Urtula has post-traumatic stress disorder from a combat deployment to Iraq in 2003 and multiple traumatic brain injuries from a deployment to Iraq from 2008 to 2009. He said for years, he fought with his wife, Shana, about his PTSD because she told him he had changed.
“We were having rough times and had been married for almost 10 years and throughout those times, she told me, ‘You’re not the same person anymore,’” he said. “Every time I deployed, it was getting worse. She told me she was going to divorce me if I didn’t get help so I sought help. It helped tremendously. If it wasn’t for my wife, I would’ve been a lot worse.”
He said a supervisor told him about the Warrior Games. At first, he volunteered, later deciding to compete. When they asked him to try air rifle and pistol, he was nervous because of what he experienced in Iraq.
“I wasn’t sure how I would react to it. I thought it was going to be a loud bang like a firefight, but it wasn’t,” he said. “I was like, ‘I can do this.’ I also got into archery. I enjoyed it. But mostly, I enjoyed watching all my teammates with different disabilities and injuries, how they adapted to the sports and got really good at them. I loved how they supported each other.”

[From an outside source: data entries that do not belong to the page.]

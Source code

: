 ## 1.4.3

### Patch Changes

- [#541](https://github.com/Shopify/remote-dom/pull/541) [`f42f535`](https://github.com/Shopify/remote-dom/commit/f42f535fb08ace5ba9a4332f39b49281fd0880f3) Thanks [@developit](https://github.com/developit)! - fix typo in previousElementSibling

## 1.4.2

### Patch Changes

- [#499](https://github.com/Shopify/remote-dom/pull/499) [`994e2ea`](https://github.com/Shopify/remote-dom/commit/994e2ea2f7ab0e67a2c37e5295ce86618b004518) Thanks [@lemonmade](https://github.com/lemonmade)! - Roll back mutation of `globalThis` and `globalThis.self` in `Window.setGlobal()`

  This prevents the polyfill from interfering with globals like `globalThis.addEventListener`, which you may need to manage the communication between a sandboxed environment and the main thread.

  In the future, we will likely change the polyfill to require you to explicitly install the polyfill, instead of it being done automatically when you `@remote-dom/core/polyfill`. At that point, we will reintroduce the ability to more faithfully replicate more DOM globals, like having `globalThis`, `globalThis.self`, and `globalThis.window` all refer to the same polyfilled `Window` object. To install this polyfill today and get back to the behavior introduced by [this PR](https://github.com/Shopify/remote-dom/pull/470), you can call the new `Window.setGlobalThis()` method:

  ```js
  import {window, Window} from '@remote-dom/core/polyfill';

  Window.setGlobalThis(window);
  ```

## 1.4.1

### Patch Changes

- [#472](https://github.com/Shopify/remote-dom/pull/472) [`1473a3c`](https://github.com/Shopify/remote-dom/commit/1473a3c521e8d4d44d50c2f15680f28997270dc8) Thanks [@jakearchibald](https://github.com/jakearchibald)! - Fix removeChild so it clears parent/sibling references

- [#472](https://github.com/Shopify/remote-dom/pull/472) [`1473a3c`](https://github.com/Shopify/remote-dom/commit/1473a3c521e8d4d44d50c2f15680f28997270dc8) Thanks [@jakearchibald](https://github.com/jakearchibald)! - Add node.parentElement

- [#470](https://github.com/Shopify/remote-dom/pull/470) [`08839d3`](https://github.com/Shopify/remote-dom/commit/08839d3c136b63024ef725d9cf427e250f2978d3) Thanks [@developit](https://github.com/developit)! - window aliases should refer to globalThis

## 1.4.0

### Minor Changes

Urtula said he appreciated how his teammates supported each other and taught him and the other first-timers how to participate in the sports.
“They were sincere about how to show you how to get better. They were very helpful and would tell me, ‘You’ve got this.’ They gave me advice, which was great. The camaraderie was great,” he said.
He said the camaraderie was what he missed most from the time when he was stationed with Marines. “When I was with the Marines, I had to earn their trust,” he said. “Once you earned their trust, they’ve got your back. … When I get that in the program, it’s great. It’s like my second family. If I can keep doing this every year, I would do it over and over again.”